John Green Reads Poetry

So many poems to listen to!

Hey, there’s a missing poem!

Hi! This website is an ongoing labor of love inspired by John’s self-proclaimed love of poetry ¹ and the mission of Ours Poetica

We’re working very hard combing through the vast amounts of online content John and Hank have created ³ — and continue to create! — to find every instance of John reading poetry.⁴ Most of these were short poems that used to appear as an opening segment in the Dear Hank & John pod.⁵

Check out our growing list of missing or lost poetry-related John Green media:

We have a long way to go, and are using the posts’ dates as a way to organize everything chronologically with relevant tags to make everything extra useable!

So if you have a suggestion of something we missed or would like to share a piece of poetry-related media you’ve found…
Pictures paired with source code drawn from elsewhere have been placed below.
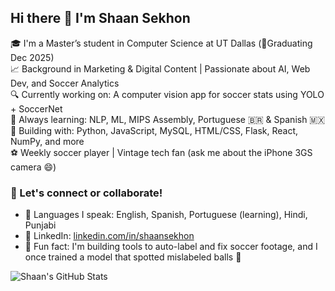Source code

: ## Hi there 👋 I'm Shaan Sekhon

🎓 I'm a Master’s student in Computer Science at UT Dallas (📍Graduating Dec 2025)  
📈 Background in Marketing & Digital Content | Passionate about AI, Web Dev, and Soccer Analytics  
🔍 Currently working on: A computer vision app for soccer stats using YOLO + SoccerNet  
🧠 Always learning: NLP, ML, MIPS Assembly, Portuguese 🇧🇷 & Spanish 🇲🇽  
📸 Building with: Python, JavaScript, MySQL, HTML/CSS, Flask, React, NumPy, and more  
⚽ Weekly soccer player | Vintage tech fan (ask me about the iPhone 3GS camera 😄)

### 🤝 Let's connect or collaborate!
- 💬 Languages I speak: English, Spanish, Portuguese (learning), Hindi, Punjabi 
- 🔗 LinkedIn: [linkedin.com/in/shaansekhon](https://www.linkedin.com/in/shaansekhon/)
- 🧪 Fun fact: I'm building tools to auto-label and fix soccer footage, and I once trained a model that spotted mislabeled balls 👟

<!-- GitHub Stats -->
![Shaan's GitHub Stats](https://github-readme-stats.vercel.app/api?username=shaan11s&show_icons=true&theme=radical)

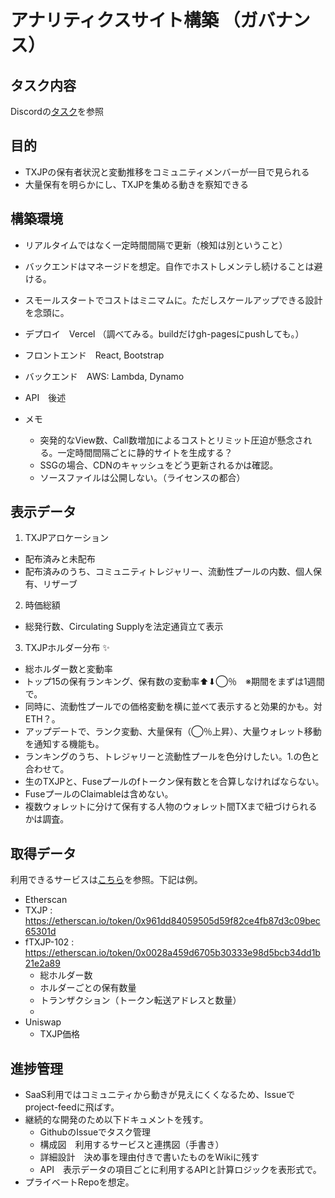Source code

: # アナリティクスサイト構築 （ガバナンス）

## タスク内容
Discordの[タスク](https://discord.com/channels/705052448418693180/864691630208581652/916238363298779146)を参照

## 目的
- TXJPの保有者状況と変動推移をコミュニティメンバーが一目で見られる
- 大量保有を明らかにし、TXJPを集める動きを察知できる

## 構築環境
- リアルタイムではなく一定時間間隔で更新（検知は別ということ）
- バックエンドはマネージドを想定。自作でホストしメンテし続けることは避ける。
- スモールスタートでコストはミニマムに。ただしスケールアップできる設計を念頭に。

- デプロイ　Vercel （調べてみる。buildだけgh-pagesにpushしても。）
- フロントエンド　React, Bootstrap
- バックエンド　AWS: Lambda, Dynamo
- API　後述
- メモ
    - 突発的なView数、Call数増加によるコストとリミット圧迫が懸念される。一定時間間隔ごとに静的サイトを生成する？
    - SSGの場合、CDNのキャッシュをどう更新されるかは確認。
    - ソースファイルは公開しない。（ライセンスの都合）

## 表示データ
1. TXJPアロケーション
- 配布済みと未配布
- 配布済みのうち、コミュニティトレジャリー、流動性プールの内数、個人保有、リザーブ

2. 時価総額
- 総発行数、Circulating Supplyを法定通貨立て表示

3. TXJPホルダー分布 ✨
- 総ホルダー数と変動率
- トップ15の保有ランキング、保有数の変動率⬆︎⬇︎◯％　※期間をまずは1週間で。
- 同時に、流動性プールでの価格変動を横に並べて表示すると効果的かも。対ETH？。
- アップデートで、ランク変動、大量保有（◯％上昇）、大量ウォレット移動を通知する機能も。
- ランキングのうち、トレジャリーと流動性プールを色分けしたい。1.の色と合わせて。
- 生のTXJPと、Fuseプールのfトークン保有数とを合算しなければならない。
- FuseプールのClaimableは含めない。
- 複数ウォレットに分けて保有する人物のウォレット間TXまで紐づけられるかは調査。

## 取得データ
利用できるサービスは[こちら](https://mirror.xyz/paru.eth/VPxAtKlod0J60h_vZPFf5_eIwuZB5cfXphjdGB2n8E4)を参照。下記は例。
- Etherscan
- TXJP : https://etherscan.io/token/0x961dd84059505d59f82ce4fb87d3c09bec65301d
- fTXJP-102 : https://etherscan.io/token/0x0028a459d6705b30333e98d5bcb34dd1b21e2a89
    - 総ホルダー数
    - ホルダーごとの保有数量
    - トランザクション（トークン転送アドレスと数量）
    - 
- Uniswap
    - TXJP価格

## 進捗管理
- SaaS利用ではコミュニティから動きが見えにくくなるため、Issueでproject-feedに飛ばす。
- 継続的な開発のため以下ドキュメントを残す。
    - GithubのIssueでタスク管理
    - 構成図　利用するサービスと連携図（手書き）
    - 詳細設計　決め事を理由付きで書いたものをWikiに残す
    - API　表示データの項目ごとに利用するAPIと計算ロジックを表形式で。
- プライベートRepoを想定。

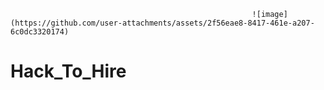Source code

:                                                           ![image](https://github.com/user-attachments/assets/2f56eae8-8417-461e-a207-6c0dc3320174)




# Hack_To_Hire
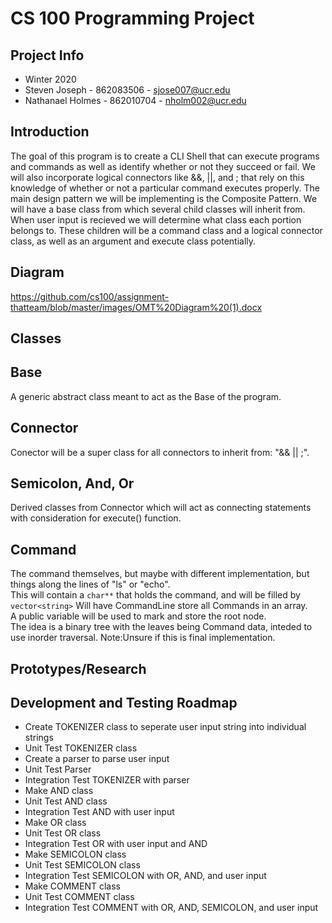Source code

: # CS 100 Programming Project

## Project Info

- Winter 2020 
- Steven Joseph - 862083506 - sjose007@ucr.edu
- Nathanael Holmes - 862010704 - nholm002@ucr.edu

## Introduction

The goal of this program is to create a CLI Shell that can execute programs and commands as well as identify whether or not they succeed or fail. We will also incorporate logical connectors like &&, ||, and ; that rely on this knowledge of whether or not a particular command executes properly. The main design pattern we will be implementing is the Composite Pattern. We will have a base class from which several child classes will inherit from. When user input is recieved we will determine what class each portion belongs to. These children will be a command class and a logical connector class, as well as an argument and execute class potentially.

## Diagram

https://github.com/cs100/assignment-thatteam/blob/master/images/OMT%20Diagram%20(1).docx

## Classes

## Base
A generic abstract class meant to act as the Base of the program.

## Connector
Conector will be a super class for all connectors to inherit from: "&& || ;".

## Semicolon, And, Or
Derived classes from Connector which will act as connecting statements with consideration for execute() function.

## Command
The command themselves, but maybe with different implementation, but things along the lines of "ls" or "echo". <br>
This will contain a `char**` that holds the command, and will be filled by `vector<string>`
Will have CommandLine store all Commands in an array.<br>
A public variable will be used to mark and store the root node.<br>
The idea is a binary tree with the leaves being Command data, inteded to use inorder traversal.
Note:Unsure if this is final implementation.


## Prototypes/Research



## Development and Testing Roadmap

- Create TOKENIZER class to seperate user input string into individual strings
- Unit Test TOKENIZER class
- Create a parser to parse user input
- Unit Test Parser
- Integration Test TOKENIZER with parser
- Make AND class
- Unit Test AND class
- Integration Test AND with user input
- Make OR class
- Unit Test OR class
- Integration Test OR with user input and AND
- Make SEMICOLON class
- Unit Test SEMICOLON class
- Integration Test SEMICOLON with OR, AND, and user input
- Make COMMENT class
- Unit Test COMMENT class
- Integration Test COMMENT with OR, AND, SEMICOLON, and user input
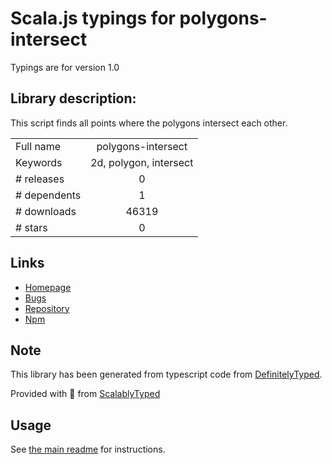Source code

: 
# Scala.js typings for polygons-intersect

Typings are for version 1.0

## Library description:
This script finds all points where the polygons intersect each other.

|                    |                 |
| ------------------ | :-------------: |
| Full name          | polygons-intersect |
| Keywords           | 2d, polygon, intersect |
| # releases         | 0 |
| # dependents       | 1 |
| # downloads        | 46319 |
| # stars            | 0 |

## Links
- [Homepage](https://github.com/DudaGod/polygons-intersect#readme)
- [Bugs](https://github.com/DudaGod/polygons-intersect/issues)
- [Repository](https://github.com/DudaGod/polygons-intersect)
- [Npm](https://www.npmjs.com/package/polygons-intersect)
    


## Note
This library has been generated from typescript code from [DefinitelyTyped](https://definitelytyped.org).

Provided with :purple_heart: from [ScalablyTyped](https://github.com/oyvindberg/ScalablyTyped)

## Usage
See [the main readme](../../readme.md) for instructions.


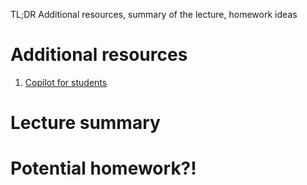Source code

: TL;DR Additional resources, summary of the lecture, homework ideas 

# Additional resources
1. [Copilot for students](https://techcommunity.microsoft.com/t5/educator-developer-blog/step-by-step-setting-up-github-student-and-github-copilot-as-an/ba-p/3736279)

# Lecture summary


# Potential homework?!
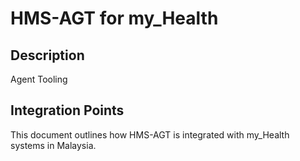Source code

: # HMS-AGT for my_Health

## Description

Agent Tooling

## Integration Points

This document outlines how HMS-AGT is integrated with my_Health systems in Malaysia.
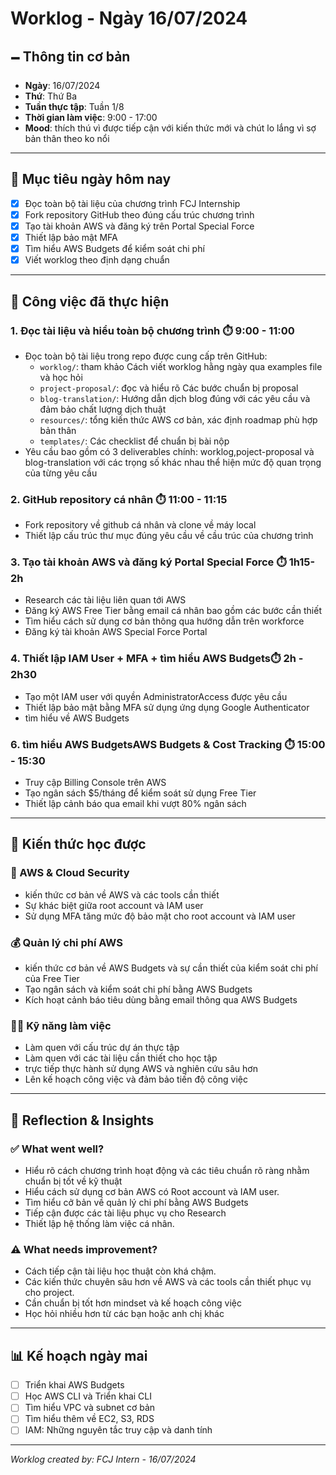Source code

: # Worklog - Ngày 16/07/2024

## 🗕️ Thông tin cơ bản

* **Ngày**: 16/07/2024
* **Thứ**: Thứ Ba
* **Tuần thực tập**: Tuần 1/8
* **Thời gian làm việc**: 9:00 - 17:00
* **Mood**:  thích thú vì được tiếp cận với kiến thức mới và chút lo lắng vì sợ bản thân theo ko nổi

---

## 🌟 Mục tiêu ngày hôm nay

* [x] Đọc toàn bộ tài liệu của chương trình FCJ Internship
* [x] Fork repository GitHub theo đúng cấu trúc chương trình
* [x] Tạo tài khoản AWS và đăng ký trên Portal Special Force
* [x] Thiết lập bảo mật MFA
* [x] Tìm hiểu AWS Budgets để kiểm soát chi phí
* [x] Viết worklog theo định dạng chuẩn

---

## 💼 Công việc đã thực hiện

### 1. Đọc tài liệu và hiểu toàn bộ chương trình ⏱️ 9:00 - 11:00

* Đọc toàn bộ tài liệu trong repo được cung cấp trên GitHub:
  * `worklog/`: tham khảo Cách viết worklog hằng ngày qua examples file và học hỏi
  * `project-proposal/`: đọc và hiểu rõ Các bước chuẩn bị proposal 
  * `blog-translation/`: Hướng dẫn dịch blog đúng với các yêu cầu và đảm bảo chất lượng dịch thuật 
  * `resources/`: tổng kiến thức AWS cơ bản, xác định roadmap phù hợp bản thân
  * `templates/`: Các checklist để chuẩn bị bài nộp
* Yêu cầu bao gồm có 3 deliverables chính: worklog,poject-proposal và blog-translation với các trọng số khác nhau thể hiện mức độ quan trọng của từng yêu cầu

### 2. GitHub repository cá nhân ⏱️ 11:00 - 11:15

* Fork repository về github cá nhân và clone về máy local
* Thiết lập cấu trúc thư mục đúng yêu cầu về cầu trúc của chương trình

### 3. Tạo tài khoản AWS và đăng ký Portal Special Force ⏱️ 1h15-2h

* Research các tài liệu liên quan tới AWS
* Đăng ký AWS Free Tier bằng email cá nhân bao gồm các bước cần thiết
* Tìm hiểu cách sử dụng cơ bản thông qua hướng dẫn trên workforce
* Đăng ký tài khoản AWS Special Force Portal


### 4. Thiết lập IAM User + MFA + tìm hiểu AWS Budgets⏱️ 2h - 2h30

* Tạo một IAM user với quyền AdministratorAccess được yêu cầu
* Thiết lập bảo mật bằng MFA sử dụng ứng dụng Google Authenticator
* tìm hiểu về AWS Budgets


### 6. tìm hiểu AWS BudgetsAWS Budgets & Cost Tracking ⏱️ 15:00 - 15:30

* Truy cập Billing Console trên AWS
* Tạo ngân sách \$5/tháng để kiểm soát sử dụng Free Tier
* Thiết lập cảnh báo qua email khi vượt 80% ngân sách

---

## 📃 Kiến thức học được

### 🔐 AWS & Cloud Security

* kiến thức cơ bản về AWS và các tools cần thiết
* Sự khác biệt giữa root account và IAM user
* Sử dụng MFA tăng mức độ bảo mật cho root account và IAM user

### 💰 Quản lý chi phí AWS

* kiến thức cơ bản về AWS Budgets và sự cần thiết của kiểm soát chi phí của Free Tier
* Tạo ngân sách và kiểm soát chi phí bằng AWS Budgets
* Kích hoạt cảnh báo tiêu dùng bằng email thông qua AWS Budgets

### 🧑‍💻 Kỹ năng làm việc

* Làm quen với cấu trúc dự án thực tập
* Làm quen với các tài liệu cần thiết cho học tập
* trực tiếp thực hành sử dụng AWS và nghiên cứu sâu hơn
* Lên kế hoạch công việc và đảm bảo tiến độ công việc

---

## 🤔 Reflection & Insights

### ✅ What went well?

* Hiểu rõ cách chương trình hoạt động và các tiêu chuẩn rõ ràng nhằm chuẩn bị tốt về kỹ thuật
* Hiểu cách sử dụng cơ bản AWS có Root account và IAM user.
* Tìm hiểu cở bản về quản lý chi phí bằng AWS Budgets
* Tiếp cận được các tài liệu phục vụ cho Research
* Thiết lập hệ thống làm việc cá nhân.

### ⚠️ What needs improvement?

* Cách tiếp cận tài liệu học thuật còn khá chậm.
* Các kiến thức chuyên sâu hơn về AWS và các tools cần thiết phục vụ cho project.
* Cần chuẩn bị tốt hơn mindset và kế hoạch công việc
* Học hỏi nhiều hơn từ các bạn hoặc anh chị khác

---

## 📊 Kế hoạch ngày mai

* [ ] Triển khai AWS Budgets
* [ ] Học AWS CLI và Triển khai CLI
* [ ] Tìm hiểu VPC và subnet cơ bản
* [ ] Tìm hiểu thêm về EC2, S3, RDS
* [ ] IAM: Những nguyên tắc truy cập và danh tính

---

*Worklog created by: FCJ Intern - 16/07/2024*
  1. This is also a recurring riff in many of the opening segments of Dear Hank & John
  2. A lovely play on the Latin phrase Ars Poetica (“The Art of Poetry”)
  3. Examples: 1 | 2
  4. And, occasionally, someone else, such as his wife, his brother, or a poem inspired by one of Hank’s rants. Admittedly, some things are qualified as ‘poems’ rather loosely — John has read lyrics, and other nontraditional items as poetry, and that’s a wonderful thing!
    Because poetry is, always, what we make it.
  5. And are still missed by Nerdfighters everywhere!

Related Resources

Dear Hank & John

Or as he likes to call it: “Dear John & Hank”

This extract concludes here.